▶ SUPPLIED DATA:
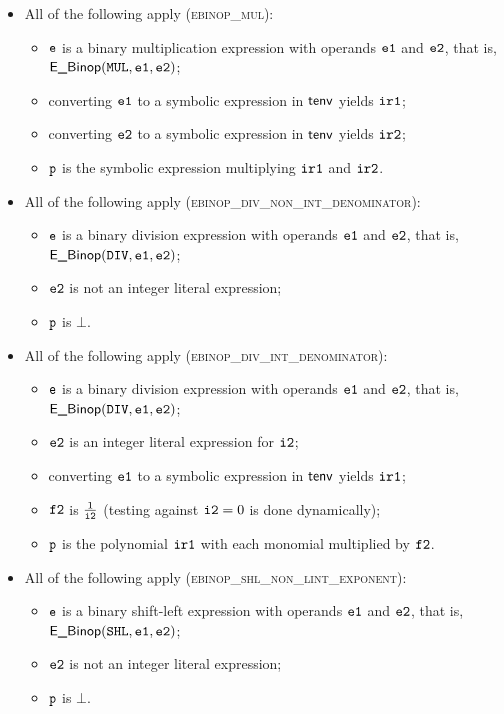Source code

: \documentclass{book}
\begin{document}
\begin{itemize}
  \item All of the following apply (\textsc{ebinop\_mul}):
  \begin{itemize}
    \item $\texttt{e}$ is a binary multiplication expression with operands $\texttt{e1}$ and $\texttt{e2}$, that is, \\ $\textsf{E\_Binop}(\texttt{MUL}, \texttt{e1}, \texttt{e2})$;
    \item converting $\texttt{e1}$ to a symbolic expression in $\textsf{tenv}$ yields $\texttt{ir1}$\ProseOrTypeErrorOrBot;
    \item converting $\texttt{e2}$ to a symbolic expression in $\textsf{tenv}$ yields $\texttt{ir2}$\ProseOrTypeErrorOrBot;
    \item $\texttt{p}$ is the symbolic expression multiplying $\texttt{ir1}$ and $\texttt{ir2}$.
  \end{itemize}

  \item All of the following apply (\textsc{ebinop\_div\_non\_int\_denominator}):
  \begin{itemize}
    \item $\texttt{e}$ is a binary division expression with operands $\texttt{e1}$ and $\texttt{e2}$, that is, \\ $\textsf{E\_Binop}(\texttt{DIV}, \texttt{e1}, \texttt{e2})$;
    \item $\texttt{e2}$ is not an integer literal expression;
    \item $\texttt{p}$ is $\bot$.
  \end{itemize}

  \item All of the following apply (\textsc{ebinop\_div\_int\_denominator}):
  \begin{itemize}
    \item $\texttt{e}$ is a binary division expression with operands $\texttt{e1}$ and $\texttt{e2}$, that is, \\ $\textsf{E\_Binop}(\texttt{DIV}, \texttt{e1}, \texttt{e2})$;
    \item $\texttt{e2}$ is an integer literal expression for $\texttt{i2}$;
    \item converting $\texttt{e1}$ to a symbolic expression in $\textsf{tenv}$ yields $\texttt{ir1}$\ProseOrTypeErrorOrBot;
    \item $\texttt{f2}$ is $\frac{1}{\texttt{i2}}$ (testing against $\texttt{i2} = 0$ is done dynamically);
    \item $\texttt{p}$ is the polynomial $\texttt{ir1}$ with each monomial multiplied by $\texttt{f2}$.
  \end{itemize}

  \item All of the following apply (\textsc{ebinop\_shl\_non\_lint\_exponent}):
  \begin{itemize}
    \item $\texttt{e}$ is a binary shift-left expression with operands $\texttt{e1}$ and $\texttt{e2}$, that is, \\ $\textsf{E\_Binop}(\texttt{SHL}, \texttt{e1}, \texttt{e2})$;
    \item $\texttt{e2}$ is not an integer literal expression;
    \item $\texttt{p}$ is $\bot$.
  \end{itemize}


\end{itemize}
\end{document}
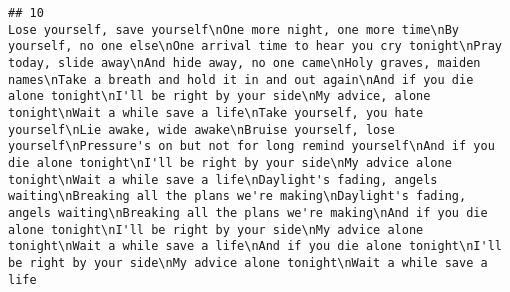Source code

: \documentclass[]{article}
\begin{document}
\begin{verbatim}
## 10                                                                                                                                                                                                                                                                                                                                                                                                                                                                                                                                                                                                                                                                                                                                                                                                                                                                                                                                                                                                                                                                                                                                                                                                                                                                                                                                                                                                                                                                                                                                                                                                                                                                                                                                                                                                                                                                                                                                                                                                                                                                                                                                  Lose yourself, save yourself\nOne more night, one more time\nBy yourself, no one else\nOne arrival time to hear you cry tonight\nPray today, slide away\nAnd hide away, no one came\nHoly graves, maiden names\nTake a breath and hold it in and out again\nAnd if you die alone tonight\nI'll be right by your side\nMy advice, alone tonight\nWait a while save a life\nTake yourself, you hate yourself\nLie awake, wide awake\nBruise yourself, lose yourself\nPressure's on but not for long remind yourself\nAnd if you die alone tonight\nI'll be right by your side\nMy advice alone tonight\nWait a while save a life\nDaylight's fading, angels waiting\nBreaking all the plans we're making\nDaylight's fading, angels waiting\nBreaking all the plans we're making\nAnd if you die alone tonight\nI'll be right by your side\nMy advice alone tonight\nWait a while save a life\nAnd if you die alone tonight\nI'll be right by your side\nMy advice alone tonight\nWait a while save a life

\end{verbatim}
\end{document}
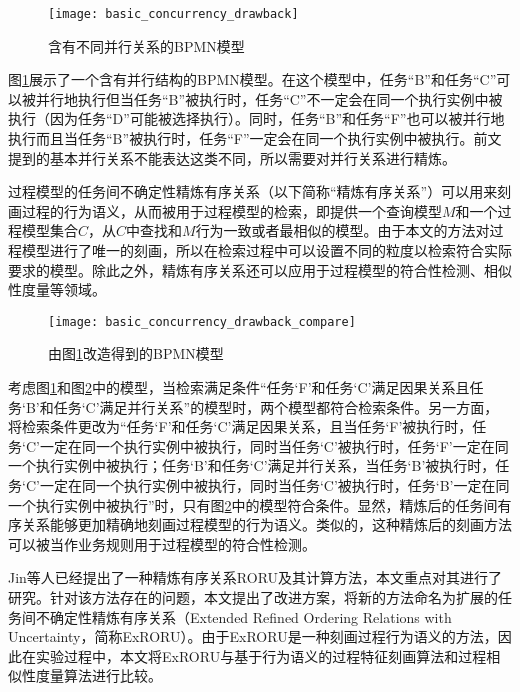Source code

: \begin{figure}[htbp]
  \centering
  \texttt{[image: basic\_concurrency\_drawback]}
  \caption{含有不同并行关系的BPMN模型\label{fig:basic_concurrency_drawback}}
\end{figure}

\begin{example}\label{ex:basic_concurrency_drawback}
图\ref{fig:basic_concurrency_drawback}展示了一个含有并行结构的BPMN模型。在这个模型中，任务“B”和任务“C”可以被并行地执行但当任务“B”被执行时，任务“C”不一定会在同一个执行实例中被执行（因为任务“D”可能被选择执行）。同时，任务“B”和任务“F”也可以被并行地执行而且当任务“B”被执行时，任务“F”一定会在同一个执行实例中被执行。前文提到的基本并行关系不能表达这类不同，所以需要对并行关系进行精炼。
\end{example}

过程模型的任务间不确定性精炼有序关系（以下简称“精炼有序关系”）可以用来刻画过程的行为语义，从而被用于过程模型的检索，即提供一个查询模型$M$和一个过程模型集合$C$，从$C$中查找和$M$行为一致或者最相似的模型。由于本文的方法对过程模型进行了唯一的刻画，所以在检索过程中可以设置不同的粒度以检索符合实际要求的模型。除此之外，精炼有序关系还可以应用于过程模型的符合性检测、相似性度量等领域。

\begin{figure}[htbp]
  \centering
  \texttt{[image: basic\_concurrency\_drawback\_compare]}
  \caption{由图\ref{fig:basic_concurrency_drawback}改造得到的BPMN模型\label{fig:basic_concurrency_drawback_compare}}
\end{figure}

\begin{example}\label{ex:basic_concurrency_drawback_compare}
考虑图\ref{fig:basic_concurrency_drawback}和图\ref{fig:basic_concurrency_drawback_compare}中的模型，当检索满足条件“任务`F'和任务`C'满足因果关系且任务`B'和任务`C'满足并行关系”的模型时，两个模型都符合检索条件。另一方面，将检索条件更改为“任务`F'和任务`C'满足因果关系，且当任务`F'被执行时，任务`C'一定在同一个执行实例中被执行，同时当任务`C'被执行时，任务`F'一定在同一个执行实例中被执行；任务`B'和任务`C'满足并行关系，当任务`B'被执行时，任务`C'一定在同一个执行实例中被执行，同时当任务`C'被执行时，任务`B'一定在同一个执行实例中被执行”时，只有图\ref{fig:basic_concurrency_drawback_compare}中的模型符合条件。显然，精炼后的任务间有序关系能够更加精确地刻画过程模型的行为语义。类似的，这种精炼后的刻画方法可以被当作业务规则用于过程模型的符合性检测。
\end{example}

Jin等人已经提出了一种精炼有序关系RORU及其计算方法\cite{jin2014computing}，本文重点对其进行了研究。针对该方法存在的问题，本文提出了改进方案，将新的方法命名为扩展的任务间不确定性精炼有序关系（Extended Refined Ordering Relations with Uncertainty，简称ExRORU）。由于ExRORU是一种刻画过程行为语义的方法，因此在实验过程中，本文将ExRORU与基于行为语义的过程特征刻画算法和过程相似性度量算法进行比较。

▶ PROBLEM: From the line that contains "过程模型的任务间不确定性精炼" to the last line of the material above, repeat every line exactly, keeping both the first and the last.

▶ ANSWER FOR THIS EXERCISE:
过程模型的任务间不确定性精炼有序关系（以下简称“精炼有序关系”）可以用来刻画过程的行为语义，从而被用于过程模型的检索，即提供一个查询模型$M$和一个过程模型集合$C$，从$C$中查找和$M$行为一致或者最相似的模型。由于本文的方法对过程模型进行了唯一的刻画，所以在检索过程中可以设置不同的粒度以检索符合实际要求的模型。除此之外，精炼有序关系还可以应用于过程模型的符合性检测、相似性度量等领域。

\begin{figure}[htbp]
  \centering
  \texttt{[image: basic\_concurrency\_drawback\_compare]}
  \caption{由图\ref{fig:basic_concurrency_drawback}改造得到的BPMN模型\label{fig:basic_concurrency_drawback_compare}}
\end{figure}

\begin{example}\label{ex:basic_concurrency_drawback_compare}
考虑图\ref{fig:basic_concurrency_drawback}和图\ref{fig:basic_concurrency_drawback_compare}中的模型，当检索满足条件“任务`F'和任务`C'满足因果关系且任务`B'和任务`C'满足并行关系”的模型时，两个模型都符合检索条件。另一方面，将检索条件更改为“任务`F'和任务`C'满足因果关系，且当任务`F'被执行时，任务`C'一定在同一个执行实例中被执行，同时当任务`C'被执行时，任务`F'一定在同一个执行实例中被执行；任务`B'和任务`C'满足并行关系，当任务`B'被执行时，任务`C'一定在同一个执行实例中被执行，同时当任务`C'被执行时，任务`B'一定在同一个执行实例中被执行”时，只有图\ref{fig:basic_concurrency_drawback_compare}中的模型符合条件。显然，精炼后的任务间有序关系能够更加精确地刻画过程模型的行为语义。类似的，这种精炼后的刻画方法可以被当作业务规则用于过程模型的符合性检测。
\end{example}

Jin等人已经提出了一种精炼有序关系RORU及其计算方法\cite{jin2014computing}，本文重点对其进行了研究。针对该方法存在的问题，本文提出了改进方案，将新的方法命名为扩展的任务间不确定性精炼有序关系（Extended Refined Ordering Relations with Uncertainty，简称ExRORU）。由于ExRORU是一种刻画过程行为语义的方法，因此在实验过程中，本文将ExRORU与基于行为语义的过程特征刻画算法和过程相似性度量算法进行比较。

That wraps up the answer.